Farmer and farm-family demographics were correlated with varying levels of adoption of MMS. Research exploring how the age of farmers influences their MMS decision making had mixed results. Older dairy farmers were found to be less likely: to adopt nutrient management practices (Buckley et al 2015), to want to use processed (i.e. acidified or anaerobic digestion) manure (Case et al 2017), and to want to use manure separation techniques (Gebrezgabher et al 2015). Relatedly, Paudel et al found that impending retirement was the most frequent reason for farmers not to adopt BMPs (Paudel et al 2008). Conversely, however, Gedikoglu found that older farmers in Iowa and Missouri were more likely to want to adopt manure injection (Gedikoglu et al 2011). Education levels among farmers were also found to have varying impacts on MMS perceptions and adoption. While studies found that farmers with higher levels of formal education were more likely to adopt manure injection, keep manure records (Gedikoglu et al 2011) and adopt BMPs for manure management (Paudel et al 2008), Gebrezgabher et al instead found that farmers with less formal education were more likely to have positive attitudes about manure separation technologies (Gebrezgabher et al 2015).

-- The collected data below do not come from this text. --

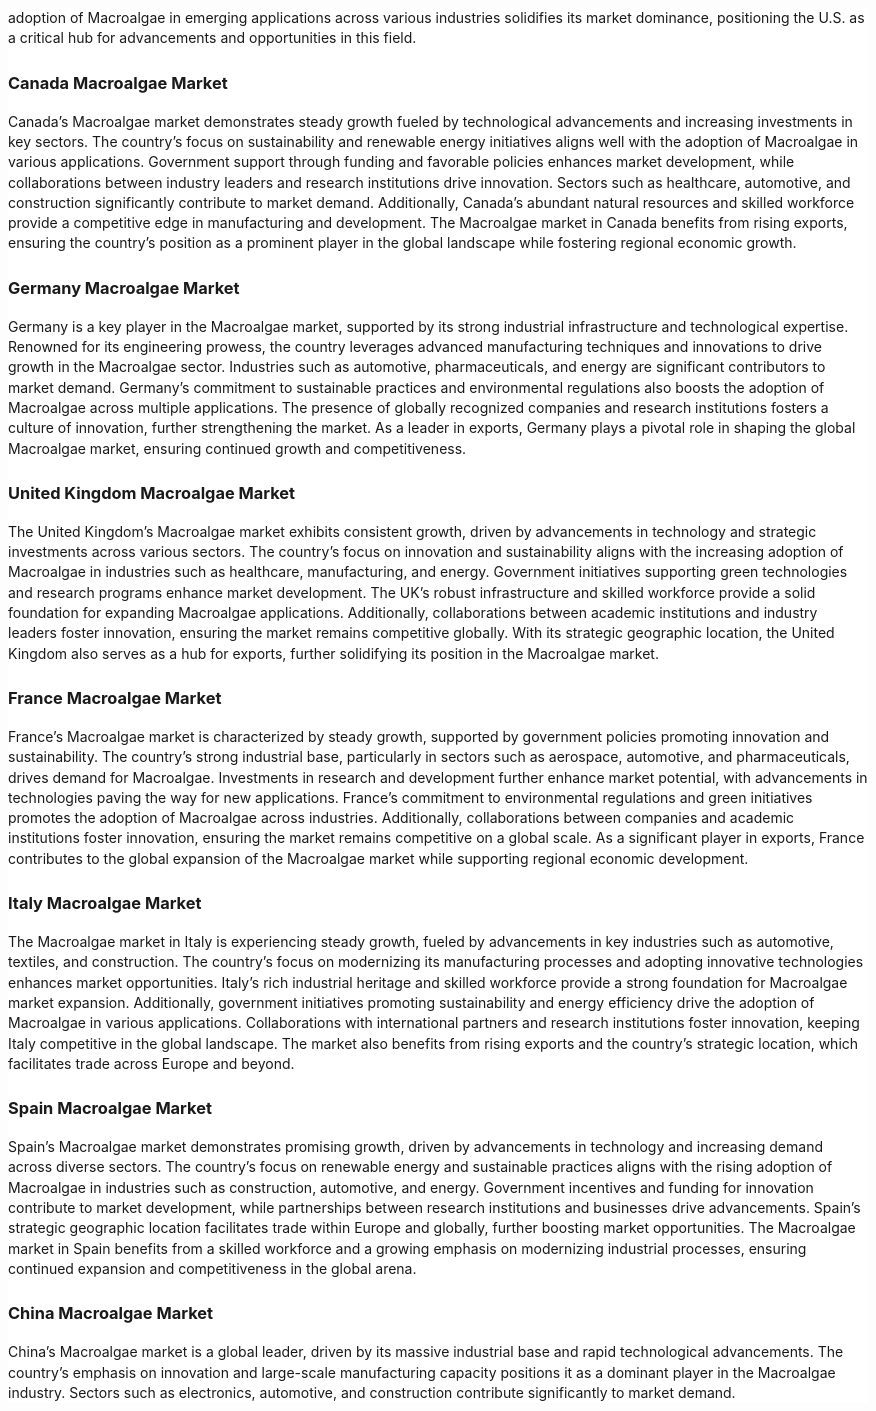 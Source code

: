 adoption of Macroalgae in emerging applications across various industries solidifies its market dominance, positioning the U.S. as a critical hub for advancements and opportunities in this field.</p><h3>Canada Macroalgae Market</h3><p>Canada&rsquo;s Macroalgae market demonstrates steady growth fueled by technological advancements and increasing investments in key sectors. The country&rsquo;s focus on sustainability and renewable energy initiatives aligns well with the adoption of Macroalgae in various applications. Government support through funding and favorable policies enhances market development, while collaborations between industry leaders and research institutions drive innovation. Sectors such as healthcare, automotive, and construction significantly contribute to market demand. Additionally, Canada&rsquo;s abundant natural resources and skilled workforce provide a competitive edge in manufacturing and development. The Macroalgae market in Canada benefits from rising exports, ensuring the country&rsquo;s position as a prominent player in the global landscape while fostering regional economic growth.</p><h3>Germany Macroalgae Market</h3><p>Germany is a key player in the Macroalgae market, supported by its strong industrial infrastructure and technological expertise. Renowned for its engineering prowess, the country leverages advanced manufacturing techniques and innovations to drive growth in the Macroalgae sector. Industries such as automotive, pharmaceuticals, and energy are significant contributors to market demand. Germany&rsquo;s commitment to sustainable practices and environmental regulations also boosts the adoption of Macroalgae across multiple applications. The presence of globally recognized companies and research institutions fosters a culture of innovation, further strengthening the market. As a leader in exports, Germany plays a pivotal role in shaping the global Macroalgae market, ensuring continued growth and competitiveness.</p><h3>United Kingdom Macroalgae Market</h3><p>The United Kingdom&rsquo;s Macroalgae market exhibits consistent growth, driven by advancements in technology and strategic investments across various sectors. The country&rsquo;s focus on innovation and sustainability aligns with the increasing adoption of Macroalgae in industries such as healthcare, manufacturing, and energy. Government initiatives supporting green technologies and research programs enhance market development. The UK&rsquo;s robust infrastructure and skilled workforce provide a solid foundation for expanding Macroalgae applications. Additionally, collaborations between academic institutions and industry leaders foster innovation, ensuring the market remains competitive globally. With its strategic geographic location, the United Kingdom also serves as a hub for exports, further solidifying its position in the Macroalgae market.</p><h3>France Macroalgae Market</h3><p>France&rsquo;s Macroalgae market is characterized by steady growth, supported by government policies promoting innovation and sustainability. The country&rsquo;s strong industrial base, particularly in sectors such as aerospace, automotive, and pharmaceuticals, drives demand for Macroalgae. Investments in research and development further enhance market potential, with advancements in technologies paving the way for new applications. France&rsquo;s commitment to environmental regulations and green initiatives promotes the adoption of Macroalgae across industries. Additionally, collaborations between companies and academic institutions foster innovation, ensuring the market remains competitive on a global scale. As a significant player in exports, France contributes to the global expansion of the Macroalgae market while supporting regional economic development.</p><h3>Italy Macroalgae Market</h3><p>The Macroalgae market in Italy is experiencing steady growth, fueled by advancements in key industries such as automotive, textiles, and construction. The country&rsquo;s focus on modernizing its manufacturing processes and adopting innovative technologies enhances market opportunities. Italy&rsquo;s rich industrial heritage and skilled workforce provide a strong foundation for Macroalgae market expansion. Additionally, government initiatives promoting sustainability and energy efficiency drive the adoption of Macroalgae in various applications. Collaborations with international partners and research institutions foster innovation, keeping Italy competitive in the global landscape. The market also benefits from rising exports and the country&rsquo;s strategic location, which facilitates trade across Europe and beyond.</p><h3>Spain Macroalgae Market</h3><p>Spain&rsquo;s Macroalgae market demonstrates promising growth, driven by advancements in technology and increasing demand across diverse sectors. The country&rsquo;s focus on renewable energy and sustainable practices aligns with the rising adoption of Macroalgae in industries such as construction, automotive, and energy. Government incentives and funding for innovation contribute to market development, while partnerships between research institutions and businesses drive advancements. Spain&rsquo;s strategic geographic location facilitates trade within Europe and globally, further boosting market opportunities. The Macroalgae market in Spain benefits from a skilled workforce and a growing emphasis on modernizing industrial processes, ensuring continued expansion and competitiveness in the global arena.</p><h3>China Macroalgae Market</h3><p>China&rsquo;s Macroalgae market is a global leader, driven by its massive industrial base and rapid technological advancements. The country&rsquo;s emphasis on innovation and large-scale manufacturing capacity positions it as a dominant player in the Macroalgae industry. Sectors such as electronics, automotive, and construction contribute significantly to market demand. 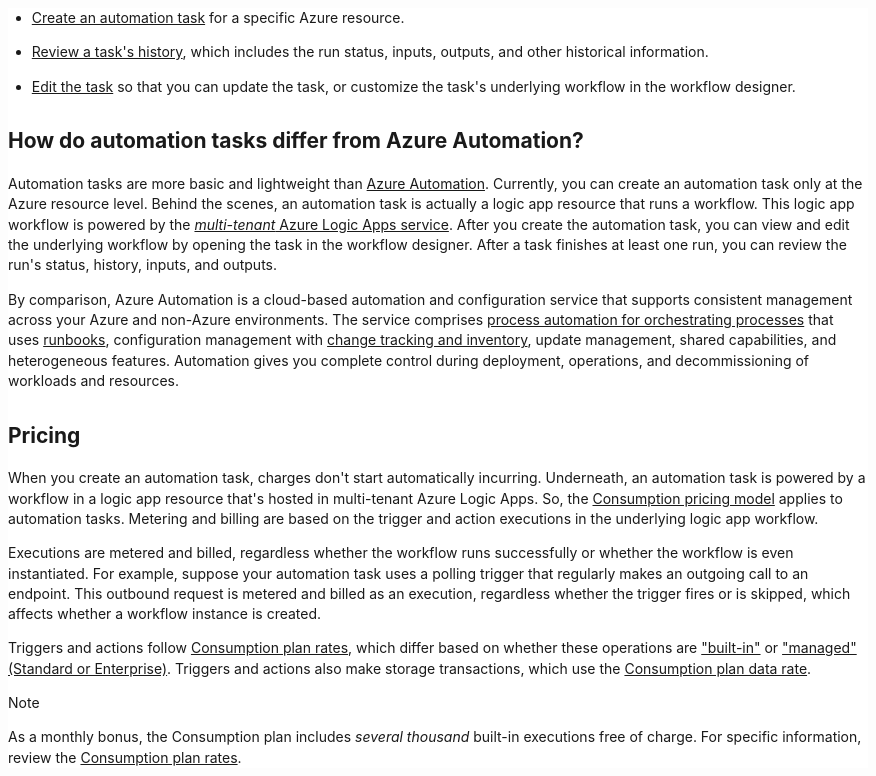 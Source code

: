 * [Create an automation task](#create-automation-task) for a specific Azure resource.

* [Review a task's history](#review-task-history), which includes the run status, inputs, outputs, and other historical information.

* [Edit the task](#edit-task) so that you can update the task, or customize the task's underlying workflow in the workflow designer.

<a name="differences"></a>

## How do automation tasks differ from Azure Automation?

Automation tasks are more basic and lightweight than [Azure Automation](../automation/automation-intro.md). Currently, you can create an automation task only at the Azure resource level. Behind the scenes, an automation task is actually a logic app resource that runs a workflow. This logic app workflow is powered by the [*multi-tenant* Azure Logic Apps service](logic-apps-overview.md). After you create the automation task, you can view and edit the underlying workflow by opening the task in the workflow designer. After a task finishes at least one run, you can review the run's status, history, inputs, and outputs.

By comparison, Azure Automation is a cloud-based automation and configuration service that supports consistent management across your Azure and non-Azure environments. The service comprises [process automation for orchestrating processes](../automation/automation-intro.md#process-automation) that uses [runbooks](../automation/automation-runbook-execution.md), configuration management with [change tracking and inventory](../automation/change-tracking/overview.md), update management, shared capabilities, and heterogeneous features. Automation gives you complete control during deployment, operations, and decommissioning of workloads and resources.

<a name="pricing"></a>

## Pricing

When you create an automation task, charges don't start automatically incurring. Underneath, an automation task is powered by a workflow in a logic app resource that's hosted in multi-tenant Azure Logic Apps. So, the [Consumption pricing model](logic-apps-pricing.md) applies to automation tasks. Metering and billing are based on the trigger and action executions in the underlying logic app workflow.

Executions are metered and billed, regardless whether the workflow runs successfully or whether the workflow is even instantiated. For example, suppose your automation task uses a polling trigger that regularly makes an outgoing call to an endpoint. This outbound request is metered and billed as an execution, regardless whether the trigger fires or is skipped, which affects whether a workflow instance is created.

Triggers and actions follow [Consumption plan rates](https://azure.microsoft.com/pricing/details/logic-apps/), which differ based on whether these operations are ["built-in"](../connectors/built-in.md) or ["managed" (Standard or Enterprise)](../connectors/managed.md). Triggers and actions also make storage transactions, which use the [Consumption plan data rate](https://azure.microsoft.com/pricing/details/logic-apps/).

> [!NOTE]
> As a monthly bonus, the Consumption plan includes *several thousand* built-in executions free of charge. 
> For specific information, review the [Consumption plan rates](https://azure.microsoft.com/pricing/details/logic-apps/).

Finally, the influence of off-farm income, or the income that a farm household draws from non-farming activities, on farmer decision making about MMS also has mixed results. In the context of manure injection technologies, total off-farm income was not correlated with greater likelihood to adopt. Off-farm seasonal employment, however, which more specifically refers to off-farm work pursued by the individual farm operator during seasonal downswings in farming activities, was correlated with greater likelihood to adopt manure injection technologies. This may indicate that income earned by other members of a farm household does not influence manure management decisions, whereas off-farm income earned by farmers themselves does influence these decisions. In the context of labor intensive MMS strategies, such as record keeping, off-farm income had a negative impact on adoption, likely because of the time management associated with such practices (Gedikoglu et al 2011). Buckley et al found similar results in Ireland, where off-farm income was negatively correlated with adoption of nutrient management practices (Buckley et al 2015).

There was substantial heterogeneity across the literature regarding the impact of farmer knowledge, information and attitudes on adoption of MMS. Overall, there was more consistent indication that a farmer's positive attitude towards a specific MMS was important for adoption. Other attitudinal factors, such as towards the environment, were found to play a role in farmers' decision making. Farmers more concerned with environmental issues and stewardship were more likely to adopt nutrient management and manure treatment strategies. However, the literature also indicated that attitudes and knowledge interact with a complex suite of other factors that may mediate manure management decisions. Similarly, the impact of farmer demographic variables seems to interact with other variables in a complex way, making it difficult to discern the impact of demographic variables on MMS within this small body of literature.